Lumajang, – Praktik penyelewengan solar subsidi di Lumajang membuka fakta mengejutkan mengenai aliran uang haram yang menguntungkan jaringan mafia BBM. Dengan pola kerja terorganisir antara oknum SPBU, penimbun, hingga perusahaan industri, bisnis ilegal ini menghasilkan keuntungan miliaran rupiah, sementara negara menanggung kerugian yang tak kalah besar.
Temuan ini mencuat setelah Bupati Lumajang, Indah Amperawati, melakukan operasi tangkap tangan (OTT) terhadap penimbun solar di SPBU Desa Labruk Lor, Senin (3/11/2025). Dari aksi tersebut terungkap struktur keuntungan berlapis yang selama ini menggerus anggaran subsidi dan menyebabkan kelangkaan solar bagi masyarakat.
Kelompok pertama yang mendapat keuntungan adalah oknum petugas SPBU. Mereka menerima selisih Rp 300 per liter dari pembelian solar curang oleh penimbun.
Jika dalam sehari penimbun mendapat 1.000 liter solar subsidi, maka oknum operator bisa mengantongi sekitar Rp 300.000 per hari. Dalam setahun, jumlah ini membengkak menjadi Rp 109.500.000.
Baca juga: Bupati Lumajang OTT Penimbunan Solar, Ungkap Rantai Mafia BBM dari SPBU hingga Industri
Meski menjadi kelompok dengan keuntungan paling kecil, peran mereka penting sebagai pintu pertama yang memungkinkan praktik ini berjalan.
Kelompok kedua adalah penimbun solar subsidi, aktor yang memindahkan BBM dari SPBU ke perusahaan industri.
Dengan harga beli Rp 7.100 per liter dari SPBU dan harga jual Rp 9.000 per liter ke perusahaan, penimbun meraup keuntungan Rp 1.900 per liter.
Setiap hari, rata-rata 2.000 liter solar dijual ke perusahaan. Artinya, keuntungan harian, Rp 1.900 × 2.000 = Rp 3.800.000.
Sementara, keuntungan tahunan, Rp 3.800.000 × 365 = Rp 1.387.000.000. Yang artinya, bisnis gelap BBM memiliki margin besar dan beroperasi secara intensif.
Baca juga: Jejak Digital Ungkap Penimbunan Solar, Pelaku Gunakan Grup WhatsApp Khusus Labruk
Pelaku dengan keuntungan terbesar adalah perusahaan industri yang membeli solar subsidi secara ilegal. Harga solar industri berada di kisaran Rp 20.000 per liter, sementara mereka membeli dari penimbun hanya Rp 9.000.

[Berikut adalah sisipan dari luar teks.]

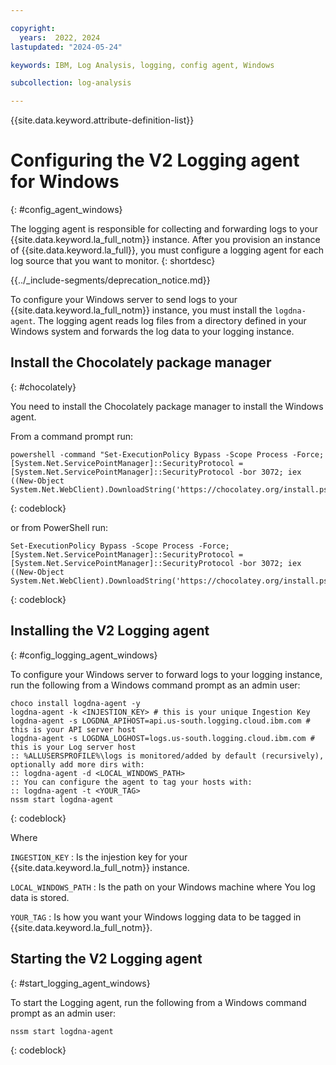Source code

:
 ```yaml
---

copyright:
  years:  2022, 2024
lastupdated: "2024-05-24"

keywords: IBM, Log Analysis, logging, config agent, Windows

subcollection: log-analysis

---
```


{{site.data.keyword.attribute-definition-list}}

# Configuring the V2 Logging agent for Windows
{: #config_agent_windows}

The logging agent is responsible for collecting and forwarding logs to your {{site.data.keyword.la_full_notm}} instance. After you provision an instance of {{site.data.keyword.la_full}}, you must configure a logging agent for each log source that you want to monitor.
{: shortdesc}


{{../_include-segments/deprecation_notice.md}}

To configure your Windows server to send logs to your {{site.data.keyword.la_full_notm}} instance, you must install the `logdna-agent`. The logging agent reads log files from a directory defined in your Windows system and forwards the log data to your logging instance.

## Install the Chocolately package manager
{: #chocolately}

You need to install the Chocolately package manager to install the Windows agent.

From a command prompt run:

```text
powershell -command "Set-ExecutionPolicy Bypass -Scope Process -Force; [System.Net.ServicePointManager]::SecurityProtocol = [System.Net.ServicePointManager]::SecurityProtocol -bor 3072; iex ((New-Object System.Net.WebClient).DownloadString('https://chocolatey.org/install.ps1'))"
```
{: codeblock}

or from PowerShell run:

```text
Set-ExecutionPolicy Bypass -Scope Process -Force; [System.Net.ServicePointManager]::SecurityProtocol = [System.Net.ServicePointManager]::SecurityProtocol -bor 3072; iex ((New-Object System.Net.WebClient).DownloadString('https://chocolatey.org/install.ps1'))
```
{: codeblock}


## Installing the V2 Logging agent
{: #config_logging_agent_windows}

To configure your Windows server to forward logs to your logging instance, run the following from a Windows command prompt as an admin user:

```text
choco install logdna-agent -y
logdna-agent -k <INJESTION_KEY> # this is your unique Ingestion Key
logdna-agent -s LOGDNA_APIHOST=api.us-south.logging.cloud.ibm.com # this is your API server host
logdna-agent -s LOGDNA_LOGHOST=logs.us-south.logging.cloud.ibm.com # this is your Log server host
:: %ALLUSERSPROFILE%\logs is monitored/added by default (recursively), optionally add more dirs with:
:: logdna-agent -d <LOCAL_WINDOWS_PATH>
:: You can configure the agent to tag your hosts with:
:: logdna-agent -t <YOUR_TAG>
nssm start logdna-agent
```
{: codeblock}

Where

`INGESTION_KEY`
:   Is the injestion key for your {{site.data.keyword.la_full_notm}} instance.

`LOCAL_WINDOWS_PATH`
:   Is the path on your Windows machine where You log data is stored.

`YOUR_TAG`
:   Is how you want your Windows logging data to be tagged in {{site.data.keyword.la_full_notm}}.

## Starting the V2 Logging agent
{: #start_logging_agent_windows}

To start the Logging agent, run the following from a Windows command prompt as an admin user:

```text
nssm start logdna-agent
```
{: codeblock}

Dengan selisih Rp 11.000 per liter, perusahaan dapat menghemat, Rp 22.000.000 per hari (untuk pembelian 2.000 liter), Rp 8.030.000.000 per tahun.
Praktik ini membuat perusahaan yang seharusnya membayar harga penuh justru menikmati subsidi yang tidak pernah ditujukan untuk mereka.
Menurut data Pertamina, harga asli solar adalah Rp 13.500 per liter. Dengan subsidi Rp 6.700, harga jual kepada masyarakat menjadi Rp 6.800. Ketika 1.000 liter solar subsidi diselewengkan setiap hari oleh jaringan mafia, negara kehilangan, Rp 6.700.000 per hari, Rp 2.445.500.000 per tahun.
Kerugian ini hanya dari satu modus penimbunan. Jika praktik serupa terjadi di banyak titik, potensi kerugian negara bisa meningkat berkali lipat.
Di tengah aliran uang miliaran rupiah kepada mafia BBM, masyarakat justru harus menghadapi antrean panjang dan kelangkaan solar subsidi di SPBU. Stok yang seharusnya tersedia bagi warga terserap oleh jaringan penimbun yang menyalurkan solar ke perusahaan.
“Ini jelas merugikan negara dan masyarakat. Solar subsidi untuk rakyat, bukan untuk mereka yang tidak berhak,” tegas Bupati Lumajang Indah Amperawati.